### Task to carry out
Only one stretch of the data is wanted: the line containing "- @udecode/plate-list-ui@5.1.0", the line containing "- @udecode/plate-node-id@5.1.0", and every line between them, copied exactly.

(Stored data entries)
⁂

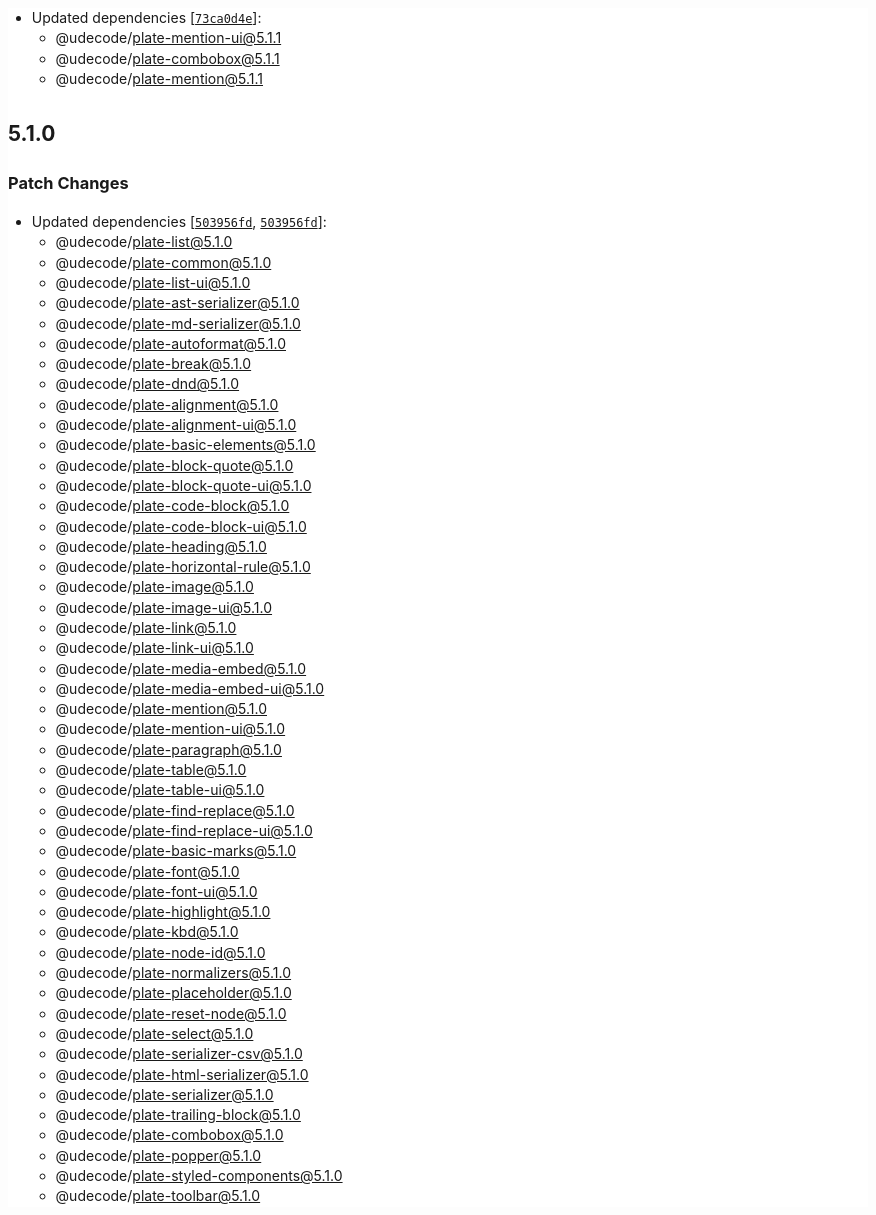 - Updated dependencies [[`73ca0d4e`](https://github.com/udecode/plate/commit/73ca0d4ef46c77423926721a6e14dc09cd45e45a)]:
  - @udecode/plate-mention-ui@5.1.1
  - @udecode/plate-combobox@5.1.1
  - @udecode/plate-mention@5.1.1

## 5.1.0

### Patch Changes

- Updated dependencies [[`503956fd`](https://github.com/udecode/plate/commit/503956fd9f71253249b3ad699b81c1c465351b0a), [`503956fd`](https://github.com/udecode/plate/commit/503956fd9f71253249b3ad699b81c1c465351b0a)]:
  - @udecode/plate-list@5.1.0
  - @udecode/plate-common@5.1.0
  - @udecode/plate-list-ui@5.1.0
  - @udecode/plate-ast-serializer@5.1.0
  - @udecode/plate-md-serializer@5.1.0
  - @udecode/plate-autoformat@5.1.0
  - @udecode/plate-break@5.1.0
  - @udecode/plate-dnd@5.1.0
  - @udecode/plate-alignment@5.1.0
  - @udecode/plate-alignment-ui@5.1.0
  - @udecode/plate-basic-elements@5.1.0
  - @udecode/plate-block-quote@5.1.0
  - @udecode/plate-block-quote-ui@5.1.0
  - @udecode/plate-code-block@5.1.0
  - @udecode/plate-code-block-ui@5.1.0
  - @udecode/plate-heading@5.1.0
  - @udecode/plate-horizontal-rule@5.1.0
  - @udecode/plate-image@5.1.0
  - @udecode/plate-image-ui@5.1.0
  - @udecode/plate-link@5.1.0
  - @udecode/plate-link-ui@5.1.0
  - @udecode/plate-media-embed@5.1.0
  - @udecode/plate-media-embed-ui@5.1.0
  - @udecode/plate-mention@5.1.0
  - @udecode/plate-mention-ui@5.1.0
  - @udecode/plate-paragraph@5.1.0
  - @udecode/plate-table@5.1.0
  - @udecode/plate-table-ui@5.1.0
  - @udecode/plate-find-replace@5.1.0
  - @udecode/plate-find-replace-ui@5.1.0
  - @udecode/plate-basic-marks@5.1.0
  - @udecode/plate-font@5.1.0
  - @udecode/plate-font-ui@5.1.0
  - @udecode/plate-highlight@5.1.0
  - @udecode/plate-kbd@5.1.0
  - @udecode/plate-node-id@5.1.0
  - @udecode/plate-normalizers@5.1.0
  - @udecode/plate-placeholder@5.1.0
  - @udecode/plate-reset-node@5.1.0
  - @udecode/plate-select@5.1.0
  - @udecode/plate-serializer-csv@5.1.0
  - @udecode/plate-html-serializer@5.1.0
  - @udecode/plate-serializer@5.1.0
  - @udecode/plate-trailing-block@5.1.0
  - @udecode/plate-combobox@5.1.0
  - @udecode/plate-popper@5.1.0
  - @udecode/plate-styled-components@5.1.0
  - @udecode/plate-toolbar@5.1.0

⁂

### Answer box
  - @udecode/plate-list-ui@5.1.0
  - @udecode/plate-ast-serializer@5.1.0
  - @udecode/plate-md-serializer@5.1.0
  - @udecode/plate-autoformat@5.1.0
  - @udecode/plate-break@5.1.0
  - @udecode/plate-dnd@5.1.0
  - @udecode/plate-alignment@5.1.0
  - @udecode/plate-alignment-ui@5.1.0
  - @udecode/plate-basic-elements@5.1.0
  - @udecode/plate-block-quote@5.1.0
  - @udecode/plate-block-quote-ui@5.1.0
  - @udecode/plate-code-block@5.1.0
  - @udecode/plate-code-block-ui@5.1.0
  - @udecode/plate-heading@5.1.0
  - @udecode/plate-horizontal-rule@5.1.0
  - @udecode/plate-image@5.1.0
  - @udecode/plate-image-ui@5.1.0
  - @udecode/plate-link@5.1.0
  - @udecode/plate-link-ui@5.1.0
  - @udecode/plate-media-embed@5.1.0
  - @udecode/plate-media-embed-ui@5.1.0
  - @udecode/plate-mention@5.1.0
  - @udecode/plate-mention-ui@5.1.0
  - @udecode/plate-paragraph@5.1.0
  - @udecode/plate-table@5.1.0
  - @udecode/plate-table-ui@5.1.0
  - @udecode/plate-find-replace@5.1.0
  - @udecode/plate-find-replace-ui@5.1.0
  - @udecode/plate-basic-marks@5.1.0
  - @udecode/plate-font@5.1.0
  - @udecode/plate-font-ui@5.1.0
  - @udecode/plate-highlight@5.1.0
  - @udecode/plate-kbd@5.1.0
  - @udecode/plate-node-id@5.1.0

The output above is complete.